İdare ile TÜM YEREL-SEN arasında akdedilen sosyal denge sözleşmesinde, mevzuatında yer almayan iş sağlığı, kreş, konut edinme vb. gibi konularda düzenlemeler yapılmıştır.

4688 sayılı Kamu Görevlileri Sendikaları ve Toplu Sözleşme Kanunu’nun 32’nci maddesine göre; 27.6.1989 tarihli ve 375 sayılı KHK'nin Ek 15’inci maddesi hükümleri çerçevesinde sosyal denge tazminatının ödenmesine belediyelerde belediye başkanının teklifi üzerine belediye meclisince, il özel idaresinde valinin teklifi üzerine il genel meclisince karar verilmesi halinde, sözleşme döneminde verilecek sosyal denge tazminatı tutarını belirlemek üzere ilgili mahalli idarede en çok üyeye sahip sendikanın genel başkanı veya sendika yönetim kurulu tarafından yetkilendirilecek bir temsilcisi ile belediyelerde belediye başkanı, il özel


idaresinde vali arasında, Toplu Sözleşme sürecinin tamamlanmasını izleyen üç ay içerisinde sözleşme yapılabilecektir.

375 sayılı KHK’nin Ek 15’inci maddesinde ise; sosyal denge tazminatının ödenebilecek aylık tutarının, 4688 sayılı Kanun’a göre yapılan Toplu Sözleşme’de belirlenen tavan tutarı geçmemek üzere ilgili belediye ve il özel idaresi ile ilgili belediye ve il özel idaresinde en çok üyeye sahip kamu görevlileri sendikası arasında yapılabilecek sözleşmeyle belirleneceği belirtilmiştir.

4688 sayılı Kanun uyarınca imzalanan Kamu Görevlilerinin Geneline ve Hizmet Kollarına Yönelik Mali ve Sosyal Haklara İlişkin 2020 ve 2021 Yıllarını Kapsayan 5. Dönem Toplu Sözleşme’nin Yerel Yönetim Hizmet Koluna İlişkin Toplu Sözleşme bölümünün “Sosyal denge tazminatı” başlıklı 1’inci maddesinin (1) numaralı fıkrasında ise;

Belediyeler ve bağlı kuruluşları ile il özel idarelerinin kadro ve pozisyonlarında istihdam edilen kamu görevlilerine, 4688 sayılı Kanunun 32 nci maddesinde yer alan usul ve esaslar çerçevesinde ödenebilecek sosyal denge tazminatı aylık tavan tutarı en yüksek Devlet memuru aylığının (ek gösterge dahil) %100’üdür.
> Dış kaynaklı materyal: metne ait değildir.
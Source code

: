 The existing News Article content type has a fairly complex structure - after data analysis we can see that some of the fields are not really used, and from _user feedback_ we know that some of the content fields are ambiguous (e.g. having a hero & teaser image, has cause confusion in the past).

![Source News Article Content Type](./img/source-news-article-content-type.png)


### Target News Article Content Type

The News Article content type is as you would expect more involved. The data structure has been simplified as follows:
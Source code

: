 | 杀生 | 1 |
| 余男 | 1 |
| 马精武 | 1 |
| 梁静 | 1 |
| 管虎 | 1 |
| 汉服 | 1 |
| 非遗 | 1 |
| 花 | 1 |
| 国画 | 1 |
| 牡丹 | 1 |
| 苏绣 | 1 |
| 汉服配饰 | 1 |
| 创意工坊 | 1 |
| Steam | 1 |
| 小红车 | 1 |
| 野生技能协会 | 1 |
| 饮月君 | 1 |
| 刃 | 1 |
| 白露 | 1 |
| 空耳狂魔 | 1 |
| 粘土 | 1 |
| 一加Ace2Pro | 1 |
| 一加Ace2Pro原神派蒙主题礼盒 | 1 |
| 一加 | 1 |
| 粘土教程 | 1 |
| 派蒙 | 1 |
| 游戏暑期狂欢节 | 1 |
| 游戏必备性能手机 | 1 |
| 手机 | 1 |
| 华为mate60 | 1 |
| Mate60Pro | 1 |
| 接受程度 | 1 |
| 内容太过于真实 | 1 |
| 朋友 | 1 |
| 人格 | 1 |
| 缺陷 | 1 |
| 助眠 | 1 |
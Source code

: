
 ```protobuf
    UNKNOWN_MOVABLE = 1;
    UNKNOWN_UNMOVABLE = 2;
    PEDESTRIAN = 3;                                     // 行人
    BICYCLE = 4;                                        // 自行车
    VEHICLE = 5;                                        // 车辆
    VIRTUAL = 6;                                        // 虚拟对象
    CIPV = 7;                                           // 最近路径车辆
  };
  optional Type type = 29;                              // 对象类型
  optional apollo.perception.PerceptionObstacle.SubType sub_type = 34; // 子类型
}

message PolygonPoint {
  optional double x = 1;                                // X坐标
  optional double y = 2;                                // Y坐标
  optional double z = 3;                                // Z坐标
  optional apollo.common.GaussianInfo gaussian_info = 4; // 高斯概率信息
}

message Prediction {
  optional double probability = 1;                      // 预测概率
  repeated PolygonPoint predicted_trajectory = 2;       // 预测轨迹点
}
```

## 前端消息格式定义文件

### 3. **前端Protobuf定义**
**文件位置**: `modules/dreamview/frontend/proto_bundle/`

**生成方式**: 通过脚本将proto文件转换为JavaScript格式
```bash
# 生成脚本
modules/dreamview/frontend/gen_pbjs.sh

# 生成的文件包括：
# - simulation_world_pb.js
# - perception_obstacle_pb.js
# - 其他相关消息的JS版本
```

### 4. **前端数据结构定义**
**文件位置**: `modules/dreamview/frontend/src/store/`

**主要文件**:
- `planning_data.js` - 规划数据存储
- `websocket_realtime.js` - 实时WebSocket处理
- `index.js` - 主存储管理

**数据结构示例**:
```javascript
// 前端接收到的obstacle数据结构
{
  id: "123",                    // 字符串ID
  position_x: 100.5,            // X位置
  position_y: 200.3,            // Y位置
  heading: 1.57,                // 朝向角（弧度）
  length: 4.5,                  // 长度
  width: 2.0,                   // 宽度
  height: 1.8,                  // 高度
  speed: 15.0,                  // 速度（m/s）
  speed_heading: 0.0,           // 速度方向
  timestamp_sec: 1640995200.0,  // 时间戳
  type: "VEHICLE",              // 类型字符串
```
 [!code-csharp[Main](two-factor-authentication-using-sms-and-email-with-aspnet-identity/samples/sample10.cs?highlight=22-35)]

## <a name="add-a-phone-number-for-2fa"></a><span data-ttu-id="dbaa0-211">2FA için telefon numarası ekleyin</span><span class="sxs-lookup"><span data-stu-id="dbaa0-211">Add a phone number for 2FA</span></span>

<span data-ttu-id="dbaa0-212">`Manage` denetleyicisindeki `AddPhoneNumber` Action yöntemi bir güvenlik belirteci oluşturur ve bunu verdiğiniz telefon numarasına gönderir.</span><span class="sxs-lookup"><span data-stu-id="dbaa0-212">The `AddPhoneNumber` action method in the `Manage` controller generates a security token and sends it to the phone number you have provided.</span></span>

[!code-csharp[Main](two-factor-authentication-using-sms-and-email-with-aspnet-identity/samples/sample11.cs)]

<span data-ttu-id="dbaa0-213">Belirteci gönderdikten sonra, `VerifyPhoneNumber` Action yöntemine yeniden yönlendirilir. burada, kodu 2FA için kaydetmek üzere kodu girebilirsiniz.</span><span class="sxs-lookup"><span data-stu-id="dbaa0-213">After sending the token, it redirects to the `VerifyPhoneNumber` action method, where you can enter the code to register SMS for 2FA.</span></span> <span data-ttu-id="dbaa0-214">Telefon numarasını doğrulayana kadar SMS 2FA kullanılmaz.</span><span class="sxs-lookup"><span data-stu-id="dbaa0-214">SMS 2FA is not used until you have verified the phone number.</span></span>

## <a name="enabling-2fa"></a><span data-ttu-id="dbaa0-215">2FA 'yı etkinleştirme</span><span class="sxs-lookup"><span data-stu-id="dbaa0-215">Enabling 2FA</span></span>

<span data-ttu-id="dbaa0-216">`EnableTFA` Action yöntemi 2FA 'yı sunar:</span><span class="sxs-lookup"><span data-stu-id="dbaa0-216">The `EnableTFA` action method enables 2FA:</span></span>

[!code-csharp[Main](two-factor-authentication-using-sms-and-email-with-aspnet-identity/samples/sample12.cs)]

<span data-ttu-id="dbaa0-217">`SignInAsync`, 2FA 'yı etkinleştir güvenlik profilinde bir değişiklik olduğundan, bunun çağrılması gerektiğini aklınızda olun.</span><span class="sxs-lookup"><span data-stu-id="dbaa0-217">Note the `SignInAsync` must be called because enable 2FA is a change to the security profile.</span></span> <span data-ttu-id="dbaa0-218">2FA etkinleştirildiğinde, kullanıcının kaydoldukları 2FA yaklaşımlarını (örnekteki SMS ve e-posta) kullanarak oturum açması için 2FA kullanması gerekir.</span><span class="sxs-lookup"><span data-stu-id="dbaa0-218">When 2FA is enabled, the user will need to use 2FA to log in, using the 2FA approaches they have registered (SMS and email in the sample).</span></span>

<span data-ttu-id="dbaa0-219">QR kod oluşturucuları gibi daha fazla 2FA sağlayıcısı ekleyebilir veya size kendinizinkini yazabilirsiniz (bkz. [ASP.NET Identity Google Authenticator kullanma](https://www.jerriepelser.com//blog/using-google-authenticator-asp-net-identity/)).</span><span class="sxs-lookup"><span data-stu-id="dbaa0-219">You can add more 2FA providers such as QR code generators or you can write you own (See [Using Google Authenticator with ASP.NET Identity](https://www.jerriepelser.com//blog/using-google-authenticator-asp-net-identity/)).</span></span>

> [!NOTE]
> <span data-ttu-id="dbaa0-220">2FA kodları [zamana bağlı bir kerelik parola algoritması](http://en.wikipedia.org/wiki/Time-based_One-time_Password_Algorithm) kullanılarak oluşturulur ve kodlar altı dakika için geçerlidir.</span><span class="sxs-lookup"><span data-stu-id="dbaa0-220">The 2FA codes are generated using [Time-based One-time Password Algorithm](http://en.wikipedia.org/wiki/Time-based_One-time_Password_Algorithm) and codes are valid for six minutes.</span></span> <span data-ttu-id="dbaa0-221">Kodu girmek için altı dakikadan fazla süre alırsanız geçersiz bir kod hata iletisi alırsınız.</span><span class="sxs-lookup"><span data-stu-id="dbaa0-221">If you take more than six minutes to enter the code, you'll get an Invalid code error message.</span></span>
Sosyal denge tazminatının verilmesi yönünde yapılabilecek sözleşmelerde, tavan tutarı aşmamak kaydıyla ödenebilecek tazminatın aylık tutarı, görev yapılan birim ve iş hacmi, görevin önem ve güçlüğü, görev yerinin özelliği, çalışma süresi, kadro veya görev unvanı ile derecesi gibi kriterlere göre farklı olarak belirlenebilir.” denilmektedir.

Yukarıda belirtilen yasal düzenlemeden de görüleceği üzere, sosyal denge sözleşmesinde sadece; görev yapılan birim ve iş hacmi, görevin önem ve güçlüğü, görev yerinin özelliği, çalışma süresi, kadro veya görev unvanı ile derecesi gibi kriterlere göre tavan tutarı aşmamak kaydıyla ödenebilecek tazminatın aylık tutarı düzenlenebilecektir. Sosyal denge sözleşmelerine, sözleşmenin adı farklı dahi olsa, farklı ödemelere ve hususlara ilişkin hükümler konulması mevzuatına açıkça aykırı olacaktır.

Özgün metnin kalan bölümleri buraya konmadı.